** Exercise requirements **
Exclude the images and transcribe the entries below precisely.

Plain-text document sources
----------------

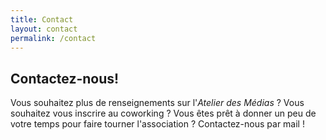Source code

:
 ```yaml
---
title: Contact
layout: contact
permalink: /contact
---
```


## Contactez-nous!

Vous souhaitez plus de renseignements sur l'_Atelier des Médias_ ? Vous souhaitez vous inscrire au coworking ? Vous êtes prêt à donner un peu de votre temps pour faire tourner l'association ? Contactez-nous par mail !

----------------

** Answer to the exercise **
Source code

:
 ```yaml
---
title: Contact
layout: contact
permalink: /contact
---
```


## Contactez-nous!

Vous souhaitez plus de renseignements sur l'_Atelier des Médias_ ? Vous souhaitez vous inscrire au coworking ? Vous êtes prêt à donner un peu de votre temps pour faire tourner l'association ? Contactez-nous par mail !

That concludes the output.